Frammenti di vita vissuta. Da piccoli come in un flash
La Nazione, 02-04-2009, Giancarlo Mazzuca
Come era il Natale in casa Pavarotti? «La cosa principale – racconta Big Luciano – era reperire i mandarini per addobbare l’albero. I mandarini erano la cosa più importante, in pratica non c’era altro». Il grande Maestro scomparso raccontava così a Rossella Martina la sua infanzia, i suoi anni verdi. Piccole storie di un piccolo mondo antico che accomunano tanti grandi personaggi come Pavarotti appunto, Giulio Andreotti, Pippo Baudo, Paolo Bonolis, Marcello Lippi, Dacia Maraini, il cardinal Tonini, Sergio Zavoli e altri ancora. “Flash” di vita familiare che hanno un unico filo conduttore: ciascuno di noi ha in mano il proprio destino. Non è vero, come per anni ci hanno imbonito tanti psicanalisti o pseudo tali, che è solo una questione di genetica. No, per fortuna non è così e Rossella Martina, in una galleria di tredici nomi famosi del “made in Italy” ad ampio spettro, è stata bravissima a cogliere il bambino che c’era in loro. La giornalista e scrittrice toscana ha costru
ito tanti rapidi affreschi, fatti di racconti e ricordi inediti, pubblicati sul Quotidiano Nazionale per la serie “C’era una volta un bambino” che sono stati raccolti oggi, con lo stesso titolo, in un piccolo-grande libro (Mauro Pagliai Editore, 9 euro).

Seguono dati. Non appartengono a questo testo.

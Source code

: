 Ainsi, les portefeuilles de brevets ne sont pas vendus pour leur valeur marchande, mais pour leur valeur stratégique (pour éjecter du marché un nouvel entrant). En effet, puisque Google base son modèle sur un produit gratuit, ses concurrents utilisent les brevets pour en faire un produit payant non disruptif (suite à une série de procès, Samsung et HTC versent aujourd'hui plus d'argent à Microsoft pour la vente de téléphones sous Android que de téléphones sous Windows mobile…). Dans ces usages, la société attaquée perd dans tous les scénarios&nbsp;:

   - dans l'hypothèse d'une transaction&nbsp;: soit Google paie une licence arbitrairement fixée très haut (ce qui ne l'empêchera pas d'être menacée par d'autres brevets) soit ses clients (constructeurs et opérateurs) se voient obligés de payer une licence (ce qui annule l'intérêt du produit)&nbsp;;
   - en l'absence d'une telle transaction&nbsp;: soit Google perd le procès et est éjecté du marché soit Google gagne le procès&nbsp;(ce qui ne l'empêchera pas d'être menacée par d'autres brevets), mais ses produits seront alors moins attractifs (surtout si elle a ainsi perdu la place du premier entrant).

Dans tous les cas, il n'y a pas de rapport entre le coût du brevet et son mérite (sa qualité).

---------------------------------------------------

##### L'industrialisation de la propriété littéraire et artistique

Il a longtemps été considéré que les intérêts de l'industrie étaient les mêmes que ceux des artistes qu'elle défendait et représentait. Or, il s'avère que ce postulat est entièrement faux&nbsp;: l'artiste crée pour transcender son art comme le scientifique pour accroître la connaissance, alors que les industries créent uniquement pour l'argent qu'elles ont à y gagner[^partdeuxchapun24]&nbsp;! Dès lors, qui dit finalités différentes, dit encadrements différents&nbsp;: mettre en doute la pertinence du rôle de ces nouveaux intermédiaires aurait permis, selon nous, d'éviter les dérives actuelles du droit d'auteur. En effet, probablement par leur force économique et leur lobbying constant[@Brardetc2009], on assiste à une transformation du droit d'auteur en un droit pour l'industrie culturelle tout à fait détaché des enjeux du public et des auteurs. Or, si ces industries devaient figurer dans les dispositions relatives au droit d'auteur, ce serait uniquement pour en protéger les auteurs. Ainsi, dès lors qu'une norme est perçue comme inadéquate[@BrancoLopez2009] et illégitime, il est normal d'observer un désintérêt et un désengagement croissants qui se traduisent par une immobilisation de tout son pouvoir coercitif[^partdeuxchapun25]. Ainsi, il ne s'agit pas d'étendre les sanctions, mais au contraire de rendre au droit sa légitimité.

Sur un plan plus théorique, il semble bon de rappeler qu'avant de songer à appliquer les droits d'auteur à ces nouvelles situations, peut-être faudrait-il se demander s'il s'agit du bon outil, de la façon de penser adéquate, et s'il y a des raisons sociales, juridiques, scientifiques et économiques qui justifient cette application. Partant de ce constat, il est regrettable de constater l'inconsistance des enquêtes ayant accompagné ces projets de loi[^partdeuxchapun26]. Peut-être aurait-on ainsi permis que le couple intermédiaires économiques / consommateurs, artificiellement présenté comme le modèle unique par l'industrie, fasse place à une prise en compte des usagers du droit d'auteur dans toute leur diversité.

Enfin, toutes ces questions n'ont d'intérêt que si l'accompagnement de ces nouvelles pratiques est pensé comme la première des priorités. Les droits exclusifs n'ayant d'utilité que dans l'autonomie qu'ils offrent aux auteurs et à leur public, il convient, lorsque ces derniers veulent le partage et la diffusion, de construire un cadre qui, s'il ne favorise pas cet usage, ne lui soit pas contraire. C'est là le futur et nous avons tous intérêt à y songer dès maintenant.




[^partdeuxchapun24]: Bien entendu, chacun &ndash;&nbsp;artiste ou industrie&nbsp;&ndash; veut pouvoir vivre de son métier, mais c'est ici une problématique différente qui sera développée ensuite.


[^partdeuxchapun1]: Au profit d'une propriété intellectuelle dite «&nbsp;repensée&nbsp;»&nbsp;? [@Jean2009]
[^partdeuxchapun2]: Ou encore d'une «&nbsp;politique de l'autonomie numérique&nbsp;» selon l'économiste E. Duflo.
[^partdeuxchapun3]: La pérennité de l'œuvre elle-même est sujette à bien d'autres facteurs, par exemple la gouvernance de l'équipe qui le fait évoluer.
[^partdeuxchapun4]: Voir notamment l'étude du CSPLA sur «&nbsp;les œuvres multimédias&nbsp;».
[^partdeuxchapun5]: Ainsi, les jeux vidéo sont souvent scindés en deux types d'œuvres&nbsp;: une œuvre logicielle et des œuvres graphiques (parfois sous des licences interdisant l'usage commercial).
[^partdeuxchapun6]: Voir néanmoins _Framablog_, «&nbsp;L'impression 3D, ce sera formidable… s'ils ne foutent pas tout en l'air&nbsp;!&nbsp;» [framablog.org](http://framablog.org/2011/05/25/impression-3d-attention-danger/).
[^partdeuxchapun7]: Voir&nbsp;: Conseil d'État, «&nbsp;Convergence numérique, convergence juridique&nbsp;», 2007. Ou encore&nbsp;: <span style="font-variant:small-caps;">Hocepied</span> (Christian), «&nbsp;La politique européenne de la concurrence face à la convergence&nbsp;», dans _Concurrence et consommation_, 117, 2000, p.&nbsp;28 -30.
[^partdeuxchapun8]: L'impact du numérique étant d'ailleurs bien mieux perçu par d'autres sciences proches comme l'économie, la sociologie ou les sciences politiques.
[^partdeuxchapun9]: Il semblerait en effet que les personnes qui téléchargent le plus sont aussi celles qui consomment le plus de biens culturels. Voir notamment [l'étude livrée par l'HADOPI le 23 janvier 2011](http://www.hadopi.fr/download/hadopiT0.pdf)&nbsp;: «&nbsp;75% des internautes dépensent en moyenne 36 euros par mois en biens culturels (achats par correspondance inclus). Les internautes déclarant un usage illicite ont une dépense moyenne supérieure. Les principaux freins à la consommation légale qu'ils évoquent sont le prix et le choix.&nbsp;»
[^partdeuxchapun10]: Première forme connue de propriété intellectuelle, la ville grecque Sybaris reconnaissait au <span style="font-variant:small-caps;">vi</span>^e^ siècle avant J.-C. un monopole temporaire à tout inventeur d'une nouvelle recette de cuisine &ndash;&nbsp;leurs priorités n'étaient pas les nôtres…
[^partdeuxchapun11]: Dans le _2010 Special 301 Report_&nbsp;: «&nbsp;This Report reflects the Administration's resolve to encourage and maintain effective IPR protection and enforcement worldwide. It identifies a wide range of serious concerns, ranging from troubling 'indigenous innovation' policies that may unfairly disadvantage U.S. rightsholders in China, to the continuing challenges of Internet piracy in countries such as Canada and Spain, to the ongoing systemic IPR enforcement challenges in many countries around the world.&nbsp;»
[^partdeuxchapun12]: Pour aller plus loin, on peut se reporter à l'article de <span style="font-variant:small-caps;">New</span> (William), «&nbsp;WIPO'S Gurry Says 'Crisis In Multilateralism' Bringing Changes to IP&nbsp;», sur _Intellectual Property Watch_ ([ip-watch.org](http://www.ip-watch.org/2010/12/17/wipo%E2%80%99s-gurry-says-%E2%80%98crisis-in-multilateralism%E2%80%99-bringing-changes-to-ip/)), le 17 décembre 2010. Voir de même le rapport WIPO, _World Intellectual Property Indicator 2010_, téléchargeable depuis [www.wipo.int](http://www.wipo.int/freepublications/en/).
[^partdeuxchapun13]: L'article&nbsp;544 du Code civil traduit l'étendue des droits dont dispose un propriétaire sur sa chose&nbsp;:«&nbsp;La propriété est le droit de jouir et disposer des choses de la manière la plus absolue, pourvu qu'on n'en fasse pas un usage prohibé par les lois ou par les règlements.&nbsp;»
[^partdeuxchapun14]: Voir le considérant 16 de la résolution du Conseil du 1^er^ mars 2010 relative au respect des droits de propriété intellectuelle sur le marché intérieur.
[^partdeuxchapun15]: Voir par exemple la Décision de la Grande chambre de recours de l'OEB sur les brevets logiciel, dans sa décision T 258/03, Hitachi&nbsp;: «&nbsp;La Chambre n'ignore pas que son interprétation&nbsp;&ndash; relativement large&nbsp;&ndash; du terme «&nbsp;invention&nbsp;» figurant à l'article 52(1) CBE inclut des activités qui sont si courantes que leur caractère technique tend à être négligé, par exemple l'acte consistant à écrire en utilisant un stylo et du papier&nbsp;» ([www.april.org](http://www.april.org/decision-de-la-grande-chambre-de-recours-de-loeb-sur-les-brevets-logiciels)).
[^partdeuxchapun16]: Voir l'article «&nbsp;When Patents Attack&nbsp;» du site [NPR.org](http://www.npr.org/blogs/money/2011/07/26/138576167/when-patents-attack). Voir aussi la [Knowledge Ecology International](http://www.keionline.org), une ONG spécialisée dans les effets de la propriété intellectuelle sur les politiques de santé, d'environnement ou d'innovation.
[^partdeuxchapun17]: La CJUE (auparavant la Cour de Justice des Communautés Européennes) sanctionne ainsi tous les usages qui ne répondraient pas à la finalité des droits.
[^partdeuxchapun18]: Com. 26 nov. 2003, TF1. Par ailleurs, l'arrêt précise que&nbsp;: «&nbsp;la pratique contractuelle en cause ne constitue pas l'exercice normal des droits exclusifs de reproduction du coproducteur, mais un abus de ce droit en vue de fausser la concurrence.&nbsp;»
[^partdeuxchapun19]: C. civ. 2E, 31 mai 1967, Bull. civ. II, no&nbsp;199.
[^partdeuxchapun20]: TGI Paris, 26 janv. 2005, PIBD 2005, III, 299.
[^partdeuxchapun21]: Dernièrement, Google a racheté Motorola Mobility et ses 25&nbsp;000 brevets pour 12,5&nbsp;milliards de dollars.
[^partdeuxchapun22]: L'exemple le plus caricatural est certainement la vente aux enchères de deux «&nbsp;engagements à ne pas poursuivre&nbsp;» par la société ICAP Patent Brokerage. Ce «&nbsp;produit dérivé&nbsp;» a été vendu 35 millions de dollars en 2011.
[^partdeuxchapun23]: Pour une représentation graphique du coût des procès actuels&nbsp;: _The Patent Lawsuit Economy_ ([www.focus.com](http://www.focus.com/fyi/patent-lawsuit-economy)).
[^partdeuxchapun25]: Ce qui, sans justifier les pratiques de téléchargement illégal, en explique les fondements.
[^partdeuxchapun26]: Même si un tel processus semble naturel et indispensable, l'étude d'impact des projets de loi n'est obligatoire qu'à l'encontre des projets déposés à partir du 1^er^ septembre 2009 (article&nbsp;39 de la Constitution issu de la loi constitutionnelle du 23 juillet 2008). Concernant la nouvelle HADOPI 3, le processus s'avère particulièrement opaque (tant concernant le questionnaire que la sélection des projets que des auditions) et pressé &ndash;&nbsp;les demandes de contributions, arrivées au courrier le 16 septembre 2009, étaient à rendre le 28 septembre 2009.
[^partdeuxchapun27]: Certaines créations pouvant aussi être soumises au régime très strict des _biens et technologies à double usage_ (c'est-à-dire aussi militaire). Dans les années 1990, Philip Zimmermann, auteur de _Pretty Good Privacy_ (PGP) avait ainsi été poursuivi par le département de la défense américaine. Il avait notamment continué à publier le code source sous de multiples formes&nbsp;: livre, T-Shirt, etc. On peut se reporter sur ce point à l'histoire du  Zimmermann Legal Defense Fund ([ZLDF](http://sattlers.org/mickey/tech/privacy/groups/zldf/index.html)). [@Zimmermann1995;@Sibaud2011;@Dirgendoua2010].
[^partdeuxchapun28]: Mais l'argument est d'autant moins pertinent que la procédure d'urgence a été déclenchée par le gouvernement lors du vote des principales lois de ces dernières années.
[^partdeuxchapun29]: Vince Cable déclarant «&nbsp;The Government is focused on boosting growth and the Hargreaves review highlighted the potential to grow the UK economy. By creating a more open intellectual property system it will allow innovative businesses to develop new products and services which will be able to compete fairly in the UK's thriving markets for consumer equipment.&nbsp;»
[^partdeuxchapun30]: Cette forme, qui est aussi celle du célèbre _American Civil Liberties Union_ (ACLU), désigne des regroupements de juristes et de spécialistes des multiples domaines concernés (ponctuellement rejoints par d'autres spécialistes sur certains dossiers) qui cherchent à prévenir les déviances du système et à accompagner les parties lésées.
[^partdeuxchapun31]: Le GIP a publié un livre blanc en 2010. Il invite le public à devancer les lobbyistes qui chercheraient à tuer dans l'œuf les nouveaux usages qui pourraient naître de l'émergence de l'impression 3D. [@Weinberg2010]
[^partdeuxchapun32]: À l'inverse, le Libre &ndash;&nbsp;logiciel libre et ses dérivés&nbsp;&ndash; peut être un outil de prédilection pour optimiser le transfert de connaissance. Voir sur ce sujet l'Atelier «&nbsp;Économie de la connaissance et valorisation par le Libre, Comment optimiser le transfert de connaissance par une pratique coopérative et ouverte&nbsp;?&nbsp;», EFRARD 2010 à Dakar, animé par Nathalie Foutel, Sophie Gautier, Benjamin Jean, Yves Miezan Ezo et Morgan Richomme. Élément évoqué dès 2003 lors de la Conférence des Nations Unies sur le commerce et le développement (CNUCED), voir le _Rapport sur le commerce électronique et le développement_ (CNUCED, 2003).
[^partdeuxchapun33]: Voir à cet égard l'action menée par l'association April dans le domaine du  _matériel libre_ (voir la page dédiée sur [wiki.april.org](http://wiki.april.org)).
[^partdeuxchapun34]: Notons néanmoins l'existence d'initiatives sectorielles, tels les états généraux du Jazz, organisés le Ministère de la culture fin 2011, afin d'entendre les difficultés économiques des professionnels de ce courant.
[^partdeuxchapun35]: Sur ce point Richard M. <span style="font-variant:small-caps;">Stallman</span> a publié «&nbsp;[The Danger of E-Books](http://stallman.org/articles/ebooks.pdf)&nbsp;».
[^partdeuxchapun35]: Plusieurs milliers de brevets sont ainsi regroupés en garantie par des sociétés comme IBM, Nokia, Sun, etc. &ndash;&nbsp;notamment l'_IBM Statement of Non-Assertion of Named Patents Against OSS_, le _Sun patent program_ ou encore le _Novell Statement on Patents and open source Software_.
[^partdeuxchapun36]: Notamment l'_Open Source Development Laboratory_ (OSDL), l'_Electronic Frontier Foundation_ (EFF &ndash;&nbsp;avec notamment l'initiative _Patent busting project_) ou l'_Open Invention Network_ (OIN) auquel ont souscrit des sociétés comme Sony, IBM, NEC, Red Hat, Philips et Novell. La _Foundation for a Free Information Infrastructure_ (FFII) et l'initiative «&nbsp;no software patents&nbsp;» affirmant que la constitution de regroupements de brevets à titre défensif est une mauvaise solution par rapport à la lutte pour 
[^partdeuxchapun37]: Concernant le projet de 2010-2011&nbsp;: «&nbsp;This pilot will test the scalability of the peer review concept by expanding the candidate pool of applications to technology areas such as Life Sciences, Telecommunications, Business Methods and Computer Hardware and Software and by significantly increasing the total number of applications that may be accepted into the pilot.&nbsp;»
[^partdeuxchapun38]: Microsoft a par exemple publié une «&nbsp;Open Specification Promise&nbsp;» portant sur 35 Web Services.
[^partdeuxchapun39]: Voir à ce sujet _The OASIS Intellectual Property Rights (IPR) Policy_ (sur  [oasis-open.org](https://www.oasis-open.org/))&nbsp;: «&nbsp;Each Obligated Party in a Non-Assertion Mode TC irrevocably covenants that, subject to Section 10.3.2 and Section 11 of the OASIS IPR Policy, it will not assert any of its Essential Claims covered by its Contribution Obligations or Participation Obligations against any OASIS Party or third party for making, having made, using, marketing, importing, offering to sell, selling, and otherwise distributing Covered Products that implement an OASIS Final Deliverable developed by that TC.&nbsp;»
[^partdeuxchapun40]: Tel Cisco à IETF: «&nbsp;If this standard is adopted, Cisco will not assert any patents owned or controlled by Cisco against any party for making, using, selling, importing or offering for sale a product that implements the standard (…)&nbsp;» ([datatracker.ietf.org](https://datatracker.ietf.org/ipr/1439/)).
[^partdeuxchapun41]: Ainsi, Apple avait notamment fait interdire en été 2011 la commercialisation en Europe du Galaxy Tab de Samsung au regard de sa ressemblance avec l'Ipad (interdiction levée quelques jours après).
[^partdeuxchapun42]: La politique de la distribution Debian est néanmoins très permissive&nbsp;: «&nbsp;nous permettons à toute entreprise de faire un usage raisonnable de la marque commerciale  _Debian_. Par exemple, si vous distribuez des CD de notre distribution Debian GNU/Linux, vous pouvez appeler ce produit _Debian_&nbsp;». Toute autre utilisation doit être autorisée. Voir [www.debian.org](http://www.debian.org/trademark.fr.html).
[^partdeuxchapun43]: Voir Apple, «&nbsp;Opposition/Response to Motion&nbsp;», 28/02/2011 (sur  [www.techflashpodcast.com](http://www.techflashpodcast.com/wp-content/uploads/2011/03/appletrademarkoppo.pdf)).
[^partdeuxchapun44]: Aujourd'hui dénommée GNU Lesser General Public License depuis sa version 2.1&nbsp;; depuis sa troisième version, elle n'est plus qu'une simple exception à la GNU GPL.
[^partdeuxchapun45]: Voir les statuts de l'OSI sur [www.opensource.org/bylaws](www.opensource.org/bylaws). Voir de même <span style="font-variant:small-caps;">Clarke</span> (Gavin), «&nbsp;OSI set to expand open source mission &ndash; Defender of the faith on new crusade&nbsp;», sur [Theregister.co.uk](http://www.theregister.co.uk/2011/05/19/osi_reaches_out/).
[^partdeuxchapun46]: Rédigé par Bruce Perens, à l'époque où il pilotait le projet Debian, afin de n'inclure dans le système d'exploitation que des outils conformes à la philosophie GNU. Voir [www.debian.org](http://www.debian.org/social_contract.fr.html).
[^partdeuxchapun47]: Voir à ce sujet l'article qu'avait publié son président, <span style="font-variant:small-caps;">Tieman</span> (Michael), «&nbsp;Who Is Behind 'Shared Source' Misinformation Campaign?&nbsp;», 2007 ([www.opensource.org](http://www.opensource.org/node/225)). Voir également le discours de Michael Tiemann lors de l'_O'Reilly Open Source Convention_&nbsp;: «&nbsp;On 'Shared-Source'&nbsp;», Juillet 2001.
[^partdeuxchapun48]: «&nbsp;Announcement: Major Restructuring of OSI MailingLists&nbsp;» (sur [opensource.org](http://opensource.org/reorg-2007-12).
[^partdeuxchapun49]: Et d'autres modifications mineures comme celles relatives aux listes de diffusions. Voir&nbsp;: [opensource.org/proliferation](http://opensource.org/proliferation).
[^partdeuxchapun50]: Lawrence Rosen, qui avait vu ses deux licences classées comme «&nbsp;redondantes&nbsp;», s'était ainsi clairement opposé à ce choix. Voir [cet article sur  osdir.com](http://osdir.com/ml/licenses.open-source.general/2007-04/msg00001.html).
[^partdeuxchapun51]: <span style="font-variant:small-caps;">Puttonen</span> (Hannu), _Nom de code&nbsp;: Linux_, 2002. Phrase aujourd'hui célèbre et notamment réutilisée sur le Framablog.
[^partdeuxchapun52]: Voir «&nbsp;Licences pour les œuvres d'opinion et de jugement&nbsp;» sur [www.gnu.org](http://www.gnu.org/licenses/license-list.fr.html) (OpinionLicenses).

Non è difficile commentare il lavoro di Rossella Martina, anche se mi sento un osservato speciale perché, di solito, è Rossella che recensisce i libri degli altri, mentre oggi sono io a fare la parte della Martina. Sono convinto, come ho osservato nella mia breve prefazione al libro, che se i giornali sono ancora vivi nell’era di Internet, lo debbono proprio a quei lampi di luce che li illuminano: squarci di storie, rivelazioni di vite che si intrecciano con le nostre, bagliori d’umanità e impercettibili sfumature che rendono qualcuno un protagonista dei nostri tempi. Ecco, Rossella, con una penna leggera che è capace di restituirci atmosfere e profumi del passato, ci ha illuminato il cuore, facendoci rivivere il gusto dell’infanzia, con le sue ingenuità,
la sua freschezza, i suoi piccoli tormenti, ma anche le sue grandi speranze sul domani. Speranze di un futuro migliore, con un messaggio finale che è certamente ottimista sull’avvenire dell’Italia: basta conservare e saper tramandare quei piccoli tesori di saggezza che i nostri genitori ci hanno lasciato. Qualche esempio? Martina chiede a uno dei suoi protagonisti, Sergio Zavoli, quale sia il suo ricordo più bello. Lo scrittore non ha dubbi: “Fu un viaggio a Ravenna, la città natale dei genitori, della sorella e mia, per per fare visita agli zii e alle cugine. Partimmo, la mattina presto, il treno si fermava lungo una coroncina di stazioni (.....). A Ravenna ci imbarcammo sul Gardenigo, un vaporetto tenuto insieme, si sarebbe detto, dalla crosta di infinite mani di bianco passate sullo scafo. A poppa, guardavo la mia città che rimpiccioliva via via e mio padre, alle spalle, mi cingeva con un abbraccio che non ho più scordato. Dentro quel golfo, così sicuro, sentivo che la mia vita avrebbe avuto, sempre, dove rifugiarsi».